If you saw the signature blue and yellow of the IKEA brand, without seeing the logo, do you think you would recognize it? What about the red, orange and yellow of Mastercard? These iconic color combinations are powerful elements that have established these brands among some of the most recognizable in the world.
Do you think you could tell the difference between Facebook blue, Twitter blue, and LinkedIn blue? You may surprise yourself! Without even being conscious of it, we learn these brand and color associations simply by being exposed to them so frequently.
When choosing brand colors for your brand, make sure to do plenty of research into the psychology and perception behind colors and what we tend to associate with different hues, and try to choose something that hasn’t already been used in your industry or sector, particularly by one of your competitors.
Taglines and Slogans
Another important visual and auditory brand element that helps establish brand recognition is the tagline. What do you think of when you read “Because you're worth it”? What about “Finger lickin’ good”? The taglines are world famous, and instantly recognizable as belonging to L’Oreal and KFC.
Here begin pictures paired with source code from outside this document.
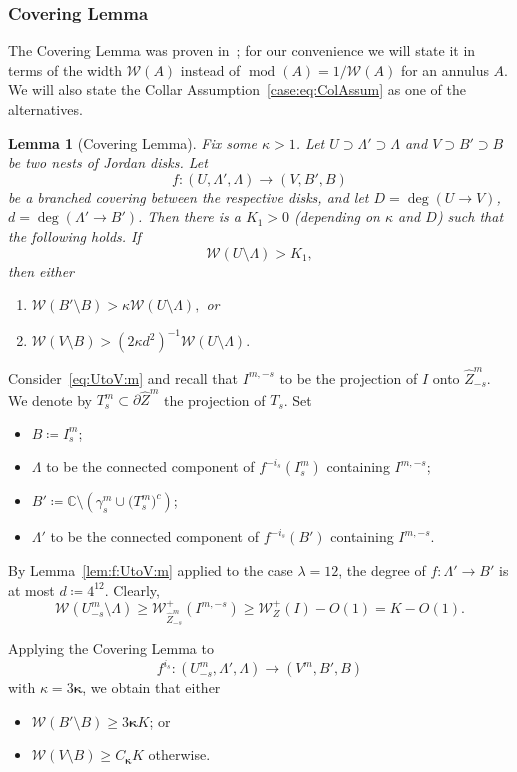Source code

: \documentclass{amsart}
\newcommand{\1}{{\mathbb 1 }}
\newcommand{\bkappa}{{\boldsymbol\kappa}}
\newcommand{\Width}{{\mathcal W}}
\newcommand{\wZ}{{\widehat Z}}
\newcommand{\C}{\mathbb{C}}
\newtheorem{lem}[thm]{Lemma}
\theoremstyle{remark}
\numberwithin{equation}{section}
\theoremstyle{definition}
\renewcommand{\mod}{\operatorname{mod}}
\begin{document}
\subsubsection{Covering Lemma}
The Covering Lemma was proven in~\cite{KL}; for our convenience we will state it in terms of the width $\Width(A)$ instead of $\mod(A)=1/\Width(A)$ for an annulus $A$. We will also state the Collar Assumption~\eqref{case:eq:ColAssum}  as one of the alternatives.

\begin{lem}[Covering Lemma]
\label{lem:CovLmm}
 Fix some $\kappa >1$. Let $U \supset  \Lambda' \supset \Lambda$ and
$V \supset B'\supset B$ be two nests of Jordan disks. Let \[f : (U,\Lambda'
, \Lambda) \to (V, B'
, B)\]  be a branched covering between the respective disks, and let
$D = \deg(U \to  V )$, $d = \deg(\Lambda' \to B'
)$. Then there is a $K_1>0 $ (depending on $\kappa$ and $D$) such that the following holds. If 
\[ \Width( U\setminus \Lambda) >K_1 ,\] then either
\begin{enumerate}
\item $\Width(B' \setminus B) > \kappa \Width(U \setminus \Lambda),$ \label{case:eq:ColAssum} or
\item $\Width( V \setminus B) >\left(2\kappa d^2 \right)^{-1}\Width (U\setminus \Lambda).$
\end{enumerate}
\end{lem}




Consider~\eqref{eq:UtoV:m}  and recall that $I^{m,-s}$ to be the projection of $I$ onto $\wZ^m_{-s}$. We denote by $T^m_s\subset \partial \wZ^m$ the projection of $T_s$. Set  
\begin{itemize}
\item $B\coloneqq I^m_s$;
\item $\Lambda$ to be the connected component of $f^{-i_s}(I^m_s)$ containing $I^{m,-s}$;
\item $B'\coloneqq  \C\setminus \left(\gamma^m_s\cup \big(T^m_s\big)^c\right)$;
\item $\Lambda'$ to be the connected component of $f^{-i_s}(B')$ containing $
I^{m,-s}$. 
\end{itemize}

By Lemma~\ref{lem:f:UtoV:m} applied to the case $\lambda=12$, the degree of $f\colon \Lambda' \to B'$ is at most $d\coloneqq 4^{12}$. Clearly, 
\[\Width(U^m_{-s}\setminus \Lambda) \ge \Width^+_{\wZ^m_{-s}}(I^{m,-s}) \ge \Width^+_{Z}(I) -O(1)= K-O(1).\]

 Applying the Covering Lemma to 
 \[f^{i_s}\colon (U^m_{-s},\Lambda' , \Lambda)\to (V^m,B',B)\] with $\kappa=3\bkappa $, we obtain that either
\begin{itemize}
\item $\Width(B'\setminus B) \ge 3\bkappa  K$; or
\item $\Width(V\setminus  B) \ge C_{\bkappa} K$ otherwise.
\end{itemize} 
 
\end{document}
A slogan is similar to a tagline, although typically more associated with advertising or product campaigns rather than company branding. Play around with some possible taglines and see what sticks. Even small businesses often have highly effective taglines that are recognizable within their industry or niche.
Auditory cues
Jingles
When you hear “Ba Da Ba Ba Bah”, you already know what’s coming. Not only do you know it’s McDonald’s, you may already be thinking about french fries. The “I’m lovin’ it” jingle has been incredibly successful in establishing auditory brand recognition for the global fast food giant. Jingles are powerful auditory cues when it comes to establishing and building brand recognition.
Embedded content: https://www.youtube.com/watch?v=dHOpsI2brHE
A well written, catchy jingle has the potential to stick with people, and even become associated with fond childhood memories that last a lifetime. While TV advertisements are less popular for smaller brands, jingles can still be used in audio advertising and social media, so it’s definitely worth considering.
Music
Similar to jingles, but not quite the same, associating your brand with original brand music or existing songs by famous artists is another way to create auditory cues that can contribute to brand recognition. When a brand incorporates one song across a range of branding campaign materials, the song often becomes synonymous with the brand in peoples' minds, so that when we hear that song on the radio or in other contexts, we can’t help but think of the brand.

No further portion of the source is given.